MCM team has been researching GSDMB

We continue our work on characterizing lung cancer biomarkers identified in the MCM1 project. This update focuses on GSDMB, a gene associated with lung cancer survival and differentially expressed across multiple cancer types compared to normal tissues.


Recognizing patterns in cancer patients can have many benefits, such as making it possible to detect signs of cancer in other patients and personalizing each patient’s treatment to fit their specific cancer profile. Since November 2013, World Community Grid volunteers have donated over 820,800 CPU years to the project, helping analyze research data on cancers and sarcomas at a speed never thought possible before. We are immensely grateful for the volunteers who continue to donate to this project, and help us accelerate the search for better biomarkers.

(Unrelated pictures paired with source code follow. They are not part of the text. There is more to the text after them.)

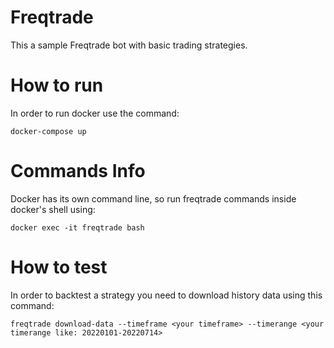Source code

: # Freqtrade

This a sample Freqtrade bot with basic trading strategies.

# How to run

In order to run docker use the command:

```shell
docker-compose up
```

# Commands Info

Docker has its own command line, so run freqtrade commands inside docker's shell using:

```shell
docker exec -it freqtrade bash
```

# How to test

In order to backtest a strategy you need to download history data using this command:

```shell
freqtrade download-data --timeframe <your timeframe> --timerange <your timerange like: 20220101-20220714>
```
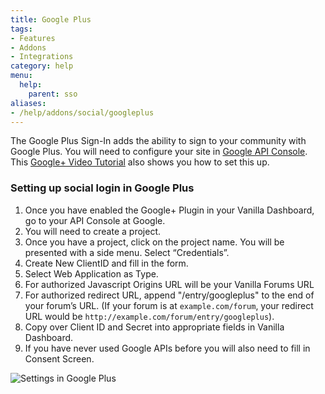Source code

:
 ```yaml
---
title: Google Plus
tags:
- Features
- Addons
- Integrations
category: help
menu:
  help:
    parent: sso
aliases:
- /help/addons/social/googleplus
---
```


The Google Plus Sign-In adds the ability to sign to your community with Google Plus. You will need to configure your site in [Google API Console](https://code.google.com/apis/console). This [Google+ Video Tutorial](http://youtu.be/OHEb22VrZy4) also shows you how to set this up.

### Setting up social login in Google Plus

1. Once you have enabled the Google+ Plugin in your Vanilla Dashboard, go to your API Console at Google.
2. You will  need to create a project.
2. Once you have a project, click on the project name. You will be presented with a side menu. Select “Credentials”.
3. Create New ClientID and fill in the form.
4. Select Web Application as Type.
5. For authorized Javascript Origins URL will be your Vanilla Forums URL
6. For authorized redirect URL, append "/entry/googleplus" to the end of your forum’s URL. (If your forum is at `example.com/forum`, your redirect URL would be `http://example.com/forum/entry/googleplus`).
7. Copy over Client ID and Secret into appropriate fields in Vanilla Dashboard.
8. If you have never used Google APIs before you will also need to fill in Consent Screen.

![Settings in Google Plus](/img/help/addons/social/googleplus/settings.png)
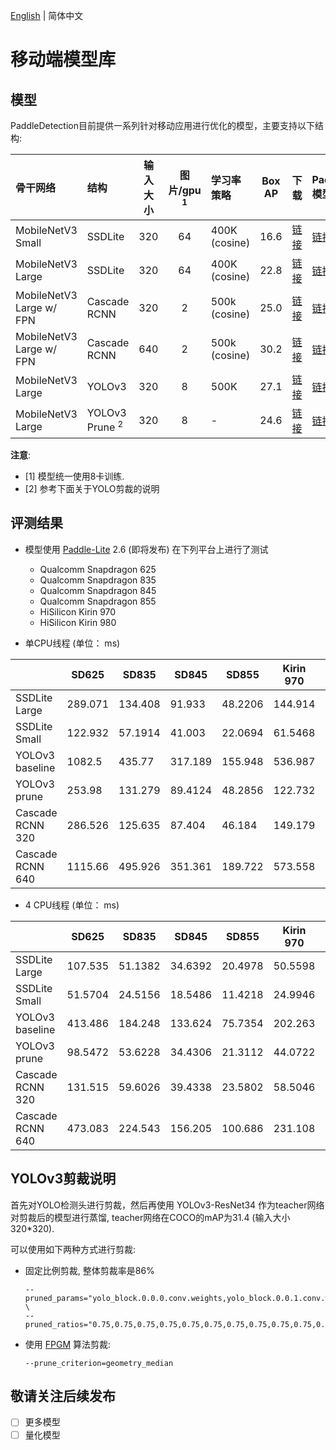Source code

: [English](README_en.md) | 简体中文

# 移动端模型库


## 模型

PaddleDetection目前提供一系列针对移动应用进行优化的模型，主要支持以下结构:

| 骨干网络                 | 结构                   | 输入大小 | 图片/gpu <sup>1</sup>  | 学习率策略    | Box AP | 下载 | PaddleLite模型下载 |
| :----------------------- | :------------------------ | :---: | :--------------------: | :------------ | :----: | :--- | :----------------- |
| MobileNetV3 Small        | SSDLite                   | 320   | 64                     | 400K (cosine) | 16.6   | [链接](https://paddlemodels.bj.bcebos.com/object_detection/mobile_models/ssdlite_mobilenet_v3_small.tar) | [链接](https://paddlemodels.bj.bcebos.com/object_detection/mobile_models/lite/ssdlite_mobilenet_v3_small.tar) |
| MobileNetV3 Large        | SSDLite                   | 320   | 64                     | 400K (cosine) | 22.8   | [链接](https://paddlemodels.bj.bcebos.com/object_detection/mobile_models/ssdlite_mobilenet_v3_large.tar) | [链接](https://paddlemodels.bj.bcebos.com/object_detection/mobile_models/lite/ssdlite_mobilenet_v3_large.tar) |
| MobileNetV3 Large w/ FPN | Cascade RCNN              | 320   | 2                      | 500k (cosine) | 25.0   | [链接](https://paddlemodels.bj.bcebos.com/object_detection/mobile_models/cascade_rcnn_mobilenetv3_fpn_320.tar) | [链接](https://paddlemodels.bj.bcebos.com/object_detection/mobile_models/lite/cascade_rcnn_mobilenetv3_fpn_320.tar) |
| MobileNetV3 Large w/ FPN | Cascade RCNN              | 640   | 2                      | 500k (cosine) | 30.2   | [链接](https://paddlemodels.bj.bcebos.com/object_detection/mobile_models/cascade_rcnn_mobilenetv3_fpn_640.tar) | [链接](https://paddlemodels.bj.bcebos.com/object_detection/mobile_models/lite/cascade_rcnn_mobilenetv3_fpn_640.tar) |
| MobileNetV3 Large        | YOLOv3                    | 320   | 8                      | 500K          | 27.1   | [链接](https://paddlemodels.bj.bcebos.com/object_detection/yolov3_mobilenet_v3.pdparams) | [链接](https://paddlemodels.bj.bcebos.com/object_detection/mobile_models/lite/yolov3_mobilenet_v3.tar) |
| MobileNetV3 Large        | YOLOv3 Prune <sup>2</sup> | 320   | 8                      | -             | 24.6   | [链接](https://paddlemodels.bj.bcebos.com/object_detection/mobile_models/yolov3_mobilenet_v3_prune75875_FPGM_distillby_r34.pdparams) | [链接](https://paddlemodels.bj.bcebos.com/object_detection/mobile_models/lite/yolov3_mobilenet_v3_prune86_FPGM_320.tar) |

**注意**:

-   <a name="gpu">[1]</a> 模型统一使用8卡训练.
-   <a name="prune">[2]</a> 参考下面关于YOLO剪裁的说明


## 评测结果

-   模型使用 [Paddle-Lite](https://github.com/PaddlePaddle/Paddle-Lite) 2.6 (即将发布) 在下列平台上进行了测试
    -   Qualcomm Snapdragon 625
    -   Qualcomm Snapdragon 835
    -   Qualcomm Snapdragon 845
    -   Qualcomm Snapdragon 855
    -   HiSilicon Kirin 970
    -   HiSilicon Kirin 980

-   单CPU线程 (单位： ms)

|                  | SD625   | SD835   | SD845   | SD855   | Kirin 970 | Kirin 980 |
|------------------|---------|---------|---------|---------|-----------|-----------|
| SSDLite Large    | 289.071 | 134.408 | 91.933  | 48.2206 | 144.914   | 55.1186   |
| SSDLite Small    | 122.932 | 57.1914 | 41.003  | 22.0694 | 61.5468   | 25.2106   |
| YOLOv3 baseline  | 1082.5  | 435.77  | 317.189 | 155.948 | 536.987   | 178.999   |
| YOLOv3 prune     | 253.98  | 131.279 | 89.4124 | 48.2856 | 122.732   | 55.8626   |
| Cascade RCNN 320 | 286.526 | 125.635 | 87.404  | 46.184  | 149.179   | 52.9994   |
| Cascade RCNN 640 | 1115.66 | 495.926 | 351.361 | 189.722 | 573.558   | 207.917   |

-   4 CPU线程 (单位： ms)

|                  | SD625   | SD835   | SD845   | SD855   | Kirin 970 | Kirin 980 |
|------------------|---------|---------|---------|---------|-----------|-----------|
| SSDLite Large    | 107.535 | 51.1382 | 34.6392 | 20.4978 | 50.5598   | 24.5318   |
| SSDLite Small    | 51.5704 | 24.5156 | 18.5486 | 11.4218 | 24.9946   | 16.7158   |
| YOLOv3 baseline  | 413.486 | 184.248 | 133.624 | 75.7354 | 202.263   | 126.435   |
| YOLOv3 prune     | 98.5472 | 53.6228 | 34.4306 | 21.3112 | 44.0722   | 31.201    |
| Cascade RCNN 320 | 131.515 | 59.6026 | 39.4338 | 23.5802 | 58.5046   | 36.9486   |
| Cascade RCNN 640 | 473.083 | 224.543 | 156.205 | 100.686 | 231.108   | 138.391   |


## YOLOv3剪裁说明

首先对YOLO检测头进行剪裁，然后再使用 YOLOv3-ResNet34 作为teacher网络对剪裁后的模型进行蒸馏, teacher网络在COCO的mAP为31.4 (输入大小320\*320).

可以使用如下两种方式进行剪裁:

-   固定比例剪裁, 整体剪裁率是86%

    ```shell
    --pruned_params="yolo_block.0.0.0.conv.weights,yolo_block.0.0.1.conv.weights,yolo_block.0.1.0.conv.weights,yolo_block.0.1.1.conv.weights,yolo_block.0.2.conv.weights,yolo_block.0.tip.conv.weights,yolo_block.1.0.0.conv.weights,yolo_block.1.0.1.conv.weights,yolo_block.1.1.0.conv.weights,yolo_block.1.1.1.conv.weights,yolo_block.1.2.conv.weights,yolo_block.1.tip.conv.weights,yolo_block.2.0.0.conv.weights,yolo_block.2.0.1.conv.weights,yolo_block.2.1.0.conv.weights,yolo_block.2.1.1.conv.weights,yolo_block.2.2.conv.weights,yolo_block.2.tip.conv.weights" \
    --pruned_ratios="0.75,0.75,0.75,0.75,0.75,0.75,0.75,0.75,0.75,0.75,0.75,0.75,0.875,0.875,0.875,0.875,0.875,0.875"
    ```
-   使用 [FPGM](https://arxiv.org/abs/1811.00250) 算法剪裁:

    ```shell
    --prune_criterion=geometry_median
    ```


## 敬请关注后续发布

-   [ ] 更多模型
-   [ ] 量化模型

We continue our analysis of the most common biomarkers amongst lung cancer patients. Following discussion of the genes VAMP1 and FARP1 that were described in our March and April updates, here we focus on GSDMB.

GSDMB Research

Gasdermin B (GSDMB) is a protein in the GSDM family, which share similar structures and typically play roles in cell proliferation and differentiation[1]. The GSDM family are known for their role in triggering pyroptosis, a highly inflammatory type of cell death, which they accomplish by forming pores in cell membranes[1]. GSDMB has also been identified to regulate epithelial cell growth independently of its role in pyroptosis (Uniprot). GSDMB is considered unique among the other members of its family, and its role in various types of diseases and cancers is relatively under-studied. It has been shown that genetic variants in GSDMB are linked to increased susceptibility to diseases like asthma and inflammatory bowel disease (IBD)[2]

Similarly to VAMP1 and FARP1 genes, we investigated the role of GSDMB in lung cancer, and found that its presence has a protective role in lung cancer, as shown in Figure 1 (data from KMplotter).

Figure 1. Survival curves for patients with high and low expression of GSDMB.

Extending our observation beyond lung cancer, as it is an aim of our WCG project, we find that GSDMB behaves in a similar way in the majority of tested cancers, as visible in Figure 2. This suggests that GSDMB has an important role in carcinogenesis, and may play a role in hallmarks of cancer. This has been confirmed in the literature, where an association has been found between GSDMB expression levels and cancers such as gastric cancer, breast cancer[3], and bladder cancer[4].

Figure 2. Expression of GSDMB in normal and cancer tissues for multiple cancer types.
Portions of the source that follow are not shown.